No hace falta irse de viaje, sin embargo: aquí vemos a esos agentes cada día manteniendo la presión ante quienes les escupen, les tiran piedras y les insultan, sea en la calle Ferraz de Madrid, en las inmediaciones del Congreso de los Diputados o ahora en las carreteras y las calles bloqueadas por los tractores.

Bastaría una orden y esos mismos guardias civiles despejarían las carreteras a base de detenciones, pelotas de goma y porrazos. Lo vimos por cierto ante los desórdenes causados en los días del intento de referéndum en Cataluña y luego tras las sentencias del procés, en respuesta a lo que algunos hoy, años después, califican como terrorismo.

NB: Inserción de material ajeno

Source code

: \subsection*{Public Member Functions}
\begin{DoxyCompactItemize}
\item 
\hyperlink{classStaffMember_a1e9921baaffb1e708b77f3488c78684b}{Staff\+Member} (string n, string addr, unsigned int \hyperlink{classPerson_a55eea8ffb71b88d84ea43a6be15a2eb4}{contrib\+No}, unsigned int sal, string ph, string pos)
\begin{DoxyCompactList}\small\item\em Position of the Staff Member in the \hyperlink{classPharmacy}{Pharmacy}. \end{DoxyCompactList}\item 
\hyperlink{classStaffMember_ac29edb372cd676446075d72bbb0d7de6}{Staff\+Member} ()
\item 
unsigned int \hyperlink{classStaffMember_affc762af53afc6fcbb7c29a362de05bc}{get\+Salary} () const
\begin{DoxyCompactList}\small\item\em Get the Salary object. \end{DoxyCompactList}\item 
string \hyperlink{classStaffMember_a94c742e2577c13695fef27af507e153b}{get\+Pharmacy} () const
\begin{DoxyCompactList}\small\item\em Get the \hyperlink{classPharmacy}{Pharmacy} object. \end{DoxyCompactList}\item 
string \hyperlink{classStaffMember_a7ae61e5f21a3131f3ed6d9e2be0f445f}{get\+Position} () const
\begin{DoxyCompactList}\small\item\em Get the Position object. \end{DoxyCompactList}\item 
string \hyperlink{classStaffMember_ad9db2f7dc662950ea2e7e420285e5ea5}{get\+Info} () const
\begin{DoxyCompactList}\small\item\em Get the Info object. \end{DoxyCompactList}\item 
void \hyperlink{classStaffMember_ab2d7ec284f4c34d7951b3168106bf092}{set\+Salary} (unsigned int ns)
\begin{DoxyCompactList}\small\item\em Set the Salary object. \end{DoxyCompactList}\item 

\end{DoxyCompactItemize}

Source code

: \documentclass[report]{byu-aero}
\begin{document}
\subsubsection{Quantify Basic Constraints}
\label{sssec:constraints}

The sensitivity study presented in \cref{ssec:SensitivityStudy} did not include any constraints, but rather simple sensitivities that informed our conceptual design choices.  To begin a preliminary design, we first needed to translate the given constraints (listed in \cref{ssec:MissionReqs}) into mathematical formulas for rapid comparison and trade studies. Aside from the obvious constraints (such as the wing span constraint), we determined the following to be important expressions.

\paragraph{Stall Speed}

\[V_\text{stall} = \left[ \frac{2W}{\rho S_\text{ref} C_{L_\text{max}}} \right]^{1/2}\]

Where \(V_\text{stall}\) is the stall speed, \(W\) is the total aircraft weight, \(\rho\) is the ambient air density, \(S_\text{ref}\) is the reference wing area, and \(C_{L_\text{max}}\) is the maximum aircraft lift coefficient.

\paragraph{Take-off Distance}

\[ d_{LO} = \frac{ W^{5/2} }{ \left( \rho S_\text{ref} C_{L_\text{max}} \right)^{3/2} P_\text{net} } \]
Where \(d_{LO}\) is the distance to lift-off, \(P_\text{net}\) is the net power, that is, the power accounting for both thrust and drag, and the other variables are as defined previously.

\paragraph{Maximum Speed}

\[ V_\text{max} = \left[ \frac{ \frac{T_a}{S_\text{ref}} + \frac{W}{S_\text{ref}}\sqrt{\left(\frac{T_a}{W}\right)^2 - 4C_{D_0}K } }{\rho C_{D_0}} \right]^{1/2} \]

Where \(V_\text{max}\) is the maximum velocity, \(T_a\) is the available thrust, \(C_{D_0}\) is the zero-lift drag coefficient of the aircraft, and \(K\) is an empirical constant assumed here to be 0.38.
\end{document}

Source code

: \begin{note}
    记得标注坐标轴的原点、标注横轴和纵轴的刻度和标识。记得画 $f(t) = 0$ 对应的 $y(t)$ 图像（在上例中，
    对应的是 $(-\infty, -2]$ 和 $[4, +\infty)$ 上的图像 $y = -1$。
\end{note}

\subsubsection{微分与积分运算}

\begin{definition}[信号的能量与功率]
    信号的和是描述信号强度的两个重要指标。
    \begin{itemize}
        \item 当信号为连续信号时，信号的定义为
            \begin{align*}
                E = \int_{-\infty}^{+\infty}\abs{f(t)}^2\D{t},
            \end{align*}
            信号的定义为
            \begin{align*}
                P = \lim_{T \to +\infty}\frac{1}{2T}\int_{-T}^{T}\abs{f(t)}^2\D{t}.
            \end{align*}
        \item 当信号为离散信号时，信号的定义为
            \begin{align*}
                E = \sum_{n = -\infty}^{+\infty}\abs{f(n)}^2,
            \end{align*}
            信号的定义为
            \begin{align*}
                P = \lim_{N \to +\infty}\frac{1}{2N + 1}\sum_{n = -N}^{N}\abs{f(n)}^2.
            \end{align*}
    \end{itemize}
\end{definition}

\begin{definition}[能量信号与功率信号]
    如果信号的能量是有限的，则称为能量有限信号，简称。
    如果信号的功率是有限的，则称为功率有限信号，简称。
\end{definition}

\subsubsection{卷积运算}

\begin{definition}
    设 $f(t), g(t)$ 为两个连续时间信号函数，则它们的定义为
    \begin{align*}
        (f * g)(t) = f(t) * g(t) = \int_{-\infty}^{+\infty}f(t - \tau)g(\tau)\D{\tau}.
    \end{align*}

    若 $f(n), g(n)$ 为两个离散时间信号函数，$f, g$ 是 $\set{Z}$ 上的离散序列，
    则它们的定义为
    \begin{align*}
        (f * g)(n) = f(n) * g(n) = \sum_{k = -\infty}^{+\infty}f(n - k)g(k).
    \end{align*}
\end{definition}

Pero tenemos un Gobierno y un ministro del Interior, y un secretario de Estado, y unas policías autonómicas y un ejército, si fuera necesario, que hacen filigranas –de momento con resultados dignísimos– para equilibrar los derechos de los manifestantes con los derechos de los conductores, que también los tienen. No es nada fácil: las represiones de protestas han ocasionado en cientos de ocasiones en todo el mundo males aún mayores, generando indignación en la ciudadanía y revueltas y disturbios más graves. Recuerdo aquellos días de junio de 2008, cuando el entonces ministro de Interior, el socialista Alfredo Pérez Rubalcaba, ante los graves bloqueos de carreteras provocados por la huelga de transportistas, ante la petición de otro miembro del Gobierno de poner orden de inmediato en las carreteras, el siempre sabio ministro vino a decir que los conductores aún no estaban suficientemente cabreados como para disolver a los manifestantes a la fuerza.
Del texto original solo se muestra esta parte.